* [WORK INSTRUCTION] Your task is to copy the data exactly while leaving out every picture.

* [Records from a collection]
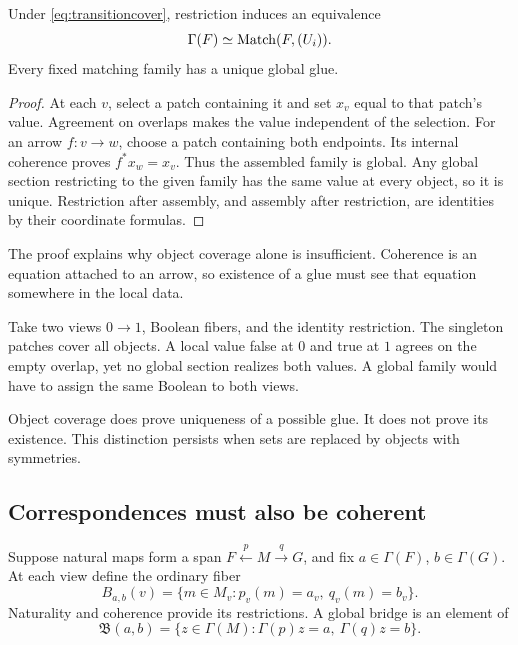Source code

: \begin{theorem}\label{KS04}
Under \eqref{eq:transitioncover}, restriction induces an equivalence
\[
 \Gamma(F)\simeq\Match(F,(U_i)).
\]
Every fixed matching family has a unique global glue.
\end{theorem}
\begin{proof}
At each \(v\), select a patch containing it and set \(x_v\) equal to that patch's value. Agreement on overlaps makes the value independent of the selection. For an arrow \(f:v\to w\), choose a patch containing both endpoints. Its internal coherence proves \(f^*x_w=x_v\). Thus the assembled family is global. Any global section restricting to the given family has the same value at every object, so it is unique. Restriction after assembly, and assembly after restriction, are identities by their coordinate formulas.
\end{proof}
The proof explains why object coverage alone is insufficient. Coherence is an equation attached to an arrow, so existence of a glue must see that equation somewhere in the local data.

\begin{example}\label{KS05}
Take two views \(0\to1\), Boolean fibers, and the identity restriction. The singleton patches cover all objects. A local value false at \(0\) and true at \(1\) agrees on the empty overlap, yet no global section realizes both values. A global family would have to assign the same Boolean to both views.
\end{example}
Object coverage does prove uniqueness of a possible glue. It does not prove its existence. This distinction persists when sets are replaced by objects with symmetries.

\subsection{Correspondences must also be coherent}
Suppose natural maps form a span \(F\xleftarrow{p}M\xrightarrow{q}G\), and fix \(a\in\Gamma(F)\), \(b\in\Gamma(G)\). At each view define the ordinary fiber
\[
 B_{a,b}(v)=\{m\in M_v:p_v(m)=a_v,\ q_v(m)=b_v\}.
\]
Naturality and coherence provide its restrictions. A global bridge is an element of
\[
 \mathfrak B(a,b)=\{z\in\Gamma(M):\Gamma(p)z=a,\ \Gamma(q)z=b\}.
\]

* [TASK SOLUTION]
Source code

: \begin{theorem}\label{KS04}
Under \eqref{eq:transitioncover}, restriction induces an equivalence
\[
 \Gamma(F)\simeq\Match(F,(U_i)).
\]
Every fixed matching family has a unique global glue.
\end{theorem}
\begin{proof}
At each \(v\), select a patch containing it and set \(x_v\) equal to that patch's value. Agreement on overlaps makes the value independent of the selection. For an arrow \(f:v\to w\), choose a patch containing both endpoints. Its internal coherence proves \(f^*x_w=x_v\). Thus the assembled family is global. Any global section restricting to the given family has the same value at every object, so it is unique. Restriction after assembly, and assembly after restriction, are identities by their coordinate formulas.
\end{proof}
The proof explains why object coverage alone is insufficient. Coherence is an equation attached to an arrow, so existence of a glue must see that equation somewhere in the local data.

\begin{example}\label{KS05}
Take two views \(0\to1\), Boolean fibers, and the identity restriction. The singleton patches cover all objects. A local value false at \(0\) and true at \(1\) agrees on the empty overlap, yet no global section realizes both values. A global family would have to assign the same Boolean to both views.
\end{example}
Object coverage does prove uniqueness of a possible glue. It does not prove its existence. This distinction persists when sets are replaced by objects with symmetries.

\subsection{Correspondences must also be coherent}
Suppose natural maps form a span \(F\xleftarrow{p}M\xrightarrow{q}G\), and fix \(a\in\Gamma(F)\), \(b\in\Gamma(G)\). At each view define the ordinary fiber
\[
 B_{a,b}(v)=\{m\in M_v:p_v(m)=a_v,\ q_v(m)=b_v\}.
\]
Naturality and coherence provide its restrictions. A global bridge is an element of
\[
 \mathfrak B(a,b)=\{z\in\Gamma(M):\Gamma(p)z=a,\ \Gamma(q)z=b\}.
\]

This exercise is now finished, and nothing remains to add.